Saved entries:
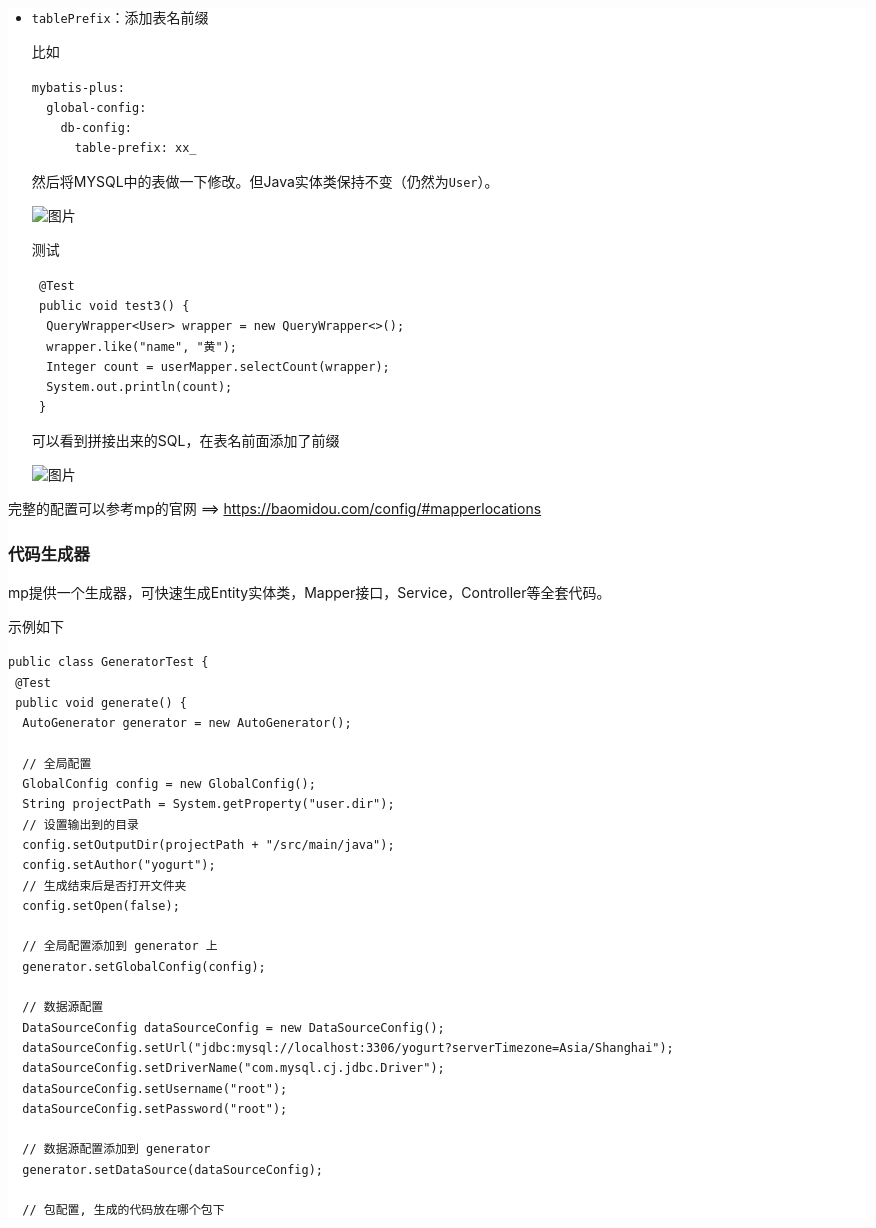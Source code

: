 - `tablePrefix`：添加表名前缀

  比如

  ```
  mybatis-plus:
    global-config:
      db-config:
        table-prefix: xx_
  ```

  然后将MYSQL中的表做一下修改。但Java实体类保持不变（仍然为`User`）。

  ![图片](https://mmbiz.qpic.cn/mmbiz_png/JdLkEI9sZfdO6JPF4T4o5RTyotDN3eLkia9ZktuVHByCQ03afGM4wfLdRXMvMibWoatVeMreAkcjxdSVmBVd5SIg/640?wx_fmt=png&wxfrom=5&wx_lazy=1&wx_co=1)

  测试

  ```
   @Test
   public void test3() {
    QueryWrapper<User> wrapper = new QueryWrapper<>();
    wrapper.like("name", "黄");
    Integer count = userMapper.selectCount(wrapper);
    System.out.println(count);
   }
  ```

  可以看到拼接出来的SQL，在表名前面添加了前缀

  ![图片](https://mmbiz.qpic.cn/mmbiz_png/JdLkEI9sZfdO6JPF4T4o5RTyotDN3eLk15RZ8YibkvdXDLpwibCPsXBmUUicStrbI2GmQkB7YicYHxEnHhicBfUqIkg/640?wx_fmt=png&wxfrom=5&wx_lazy=1&wx_co=1)

完整的配置可以参考mp的官网  ==>  https://baomidou.com/config/#mapperlocations

### 代码生成器

mp提供一个生成器，可快速生成Entity实体类，Mapper接口，Service，Controller等全套代码。

示例如下

```
public class GeneratorTest {
 @Test
 public void generate() {
  AutoGenerator generator = new AutoGenerator();

  // 全局配置
  GlobalConfig config = new GlobalConfig();
  String projectPath = System.getProperty("user.dir");
  // 设置输出到的目录
  config.setOutputDir(projectPath + "/src/main/java");
  config.setAuthor("yogurt");
  // 生成结束后是否打开文件夹
  config.setOpen(false);

  // 全局配置添加到 generator 上
  generator.setGlobalConfig(config);

  // 数据源配置
  DataSourceConfig dataSourceConfig = new DataSourceConfig();
  dataSourceConfig.setUrl("jdbc:mysql://localhost:3306/yogurt?serverTimezone=Asia/Shanghai");
  dataSourceConfig.setDriverName("com.mysql.cj.jdbc.Driver");
  dataSourceConfig.setUsername("root");
  dataSourceConfig.setPassword("root");

  // 数据源配置添加到 generator
  generator.setDataSource(dataSourceConfig);

  // 包配置, 生成的代码放在哪个包下
```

▸ **What is needed**:
Across the data above, how many lines contain the string "void"? Reply with the number and nothing else.

▸ **Written response**:
2